:: Task item ::
Your task is to copy every line of the entries that contains "data".

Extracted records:
+++

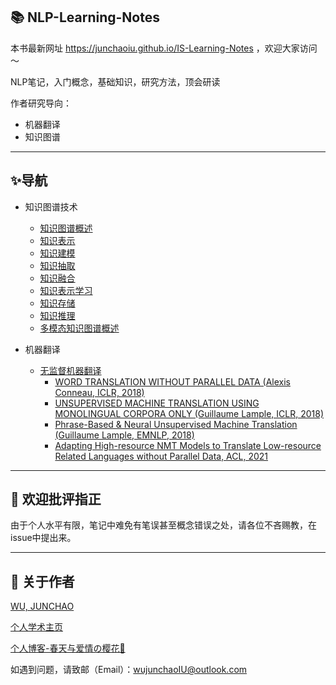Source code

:
📚 NLP-Learning-Notes
-----
本书最新网址 https://junchaoiu.github.io/IS-Learning-Notes ，欢迎大家访问 ～

NLP笔记，入门概念，基础知识，研究方法，顶会研读

作者研究导向：
- 机器翻译
- 知识图谱

-----
## ✨导航
- 知识图谱技术
    - [知识图谱概述](https://github.com/junchaoIU/IS-Learning-Notes/tree/main/docs/知识图谱技术/知识图谱概述/知识图谱概述.md)
    - [知识表示](https://github.com/junchaoIU/IS-Learning-Notes/tree/main/docs/知识图谱技术/知识表示/知识表示.md)
    - [知识建模](https://github.com/junchaoIU/IS-Learning-Notes/tree/main/docs/知识图谱技术/知识建模/知识建模.md)
    - [知识抽取](https://github.com/junchaoIU/IS-Learning-Notes/tree/main/docs/知识图谱技术/知识抽取/知识抽取.md)
    - [知识融合](https://github.com/junchaoIU/IS-Learning-Notes/tree/main/docs/知识图谱技术/知识融合/知识融合.md)
    - [知识表示学习](https://github.com/junchaoIU/IS-Learning-Notes/tree/main/docs/知识图谱技术/知识表示学习/知识表示学习.md)
    - [知识存储](https://github.com/junchaoIU/IS-Learning-Notes/tree/main/docs/知识图谱技术/知识存储/知识存储.md)
    - [知识推理](https://github.com/junchaoIU/IS-Learning-Notes/tree/main/docs/知识图谱技术/知识推理/知识推理.md)
    - [多模态知识图谱概述](https://github.com/junchaoIU/IS-Learning-Notes/tree/main/docs/知识图谱技术/多模态知识图谱概述/多模态知识图谱概述.md)

- 机器翻译
    - [无监督机器翻译](https://github.com/junchaoIU/IS-Learning-Notes/tree/main/docs/机器翻译/无监督机器翻译.md)
        - [WORD TRANSLATION WITHOUT PARALLEL DATA (Alexis Conneau, ICLR, 2018)](https://github.com/junchaoIU/IS-Learning-Notes/blob/main/docs/%E6%9C%BA%E5%99%A8%E7%BF%BB%E8%AF%91/%E6%97%A0%E7%9B%91%E7%9D%A3%E6%9C%BA%E5%99%A8%E7%BF%BB%E8%AF%91.md#word-translation-without-parallel-data-alexis-conneau-iclr-2018)
        - [UNSUPERVISED MACHINE TRANSLATION USING MONOLINGUAL CORPORA ONLY (Guillaume Lample, ICLR, 2018)](https://github.com/junchaoIU/IS-Learning-Notes/blob/main/docs/%E6%9C%BA%E5%99%A8%E7%BF%BB%E8%AF%91/%E6%97%A0%E7%9B%91%E7%9D%A3%E6%9C%BA%E5%99%A8%E7%BF%BB%E8%AF%91.md#unsupervised-machine-translation-using-monolingual-corpora-only-guillaume-lample-iclr-2018)
        - [Phrase-Based & Neural Unsupervised Machine Translation (Guillaume Lample, EMNLP, 2018)](https://github.com/junchaoIU/IS-Learning-Notes/blob/main/docs/%E6%9C%BA%E5%99%A8%E7%BF%BB%E8%AF%91/%E6%97%A0%E7%9B%91%E7%9D%A3%E6%9C%BA%E5%99%A8%E7%BF%BB%E8%AF%91.md#phrase-based--neural-unsupervised-machine-translationguillaume-lample-emnlp-2018)
        - [Adapting High-resource NMT Models to Translate Low-resource Related Languages without Parallel Data, ACL, 2021](https://github.com/junchaoIU/IS-Learning-Notes/blob/main/docs/%E6%9C%BA%E5%99%A8%E7%BF%BB%E8%AF%91/%E6%97%A0%E7%9B%91%E7%9D%A3%E6%9C%BA%E5%99%A8%E7%BF%BB%E8%AF%91.md#adapting-high-resource-nmt-models-to-translate-low-resource-related-languages-without-parallel-data-acl-2021)
-----
## 🍉 欢迎批评指正 
由于个人水平有限，笔记中难免有笔误甚至概念错误之处，请各位不吝赐教，在issue中提出来。

-----
## 🌸 关于作者
[WU, JUNCHAO](https://github.com/junchaoIU)

[个人学术主页](https://junchaoiu.github.io/)

[个人博客-春天与爱情の樱花🌸](https://www.wujunchao.top/)

如遇到问题，请致邮（Email）：wujunchaoIU@outlook.com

+++

:: Expected answer ::
        - [WORD TRANSLATION WITHOUT PARALLEL DATA (Alexis Conneau, ICLR, 2018)](https://github.com/junchaoIU/IS-Learning-Notes/blob/main/docs/%E6%9C%BA%E5%99%A8%E7%BF%BB%E8%AF%91/%E6%97%A0%E7%9B%91%E7%9D%A3%E6%9C%BA%E5%99%A8%E7%BF%BB%E8%AF%91.md#word-translation-without-parallel-data-alexis-conneau-iclr-2018)
        - [Adapting High-resource NMT Models to Translate Low-resource Related Languages without Parallel Data, ACL, 2021](https://github.com/junchaoIU/IS-Learning-Notes/blob/main/docs/%E6%9C%BA%E5%99%A8%E7%BF%BB%E8%AF%91/%E6%97%A0%E7%9B%91%E7%9D%A3%E6%9C%BA%E5%99%A8%E7%BF%BB%E8%AF%91.md#adapting-high-resource-nmt-models-to-translate-low-resource-related-languages-without-parallel-data-acl-2021)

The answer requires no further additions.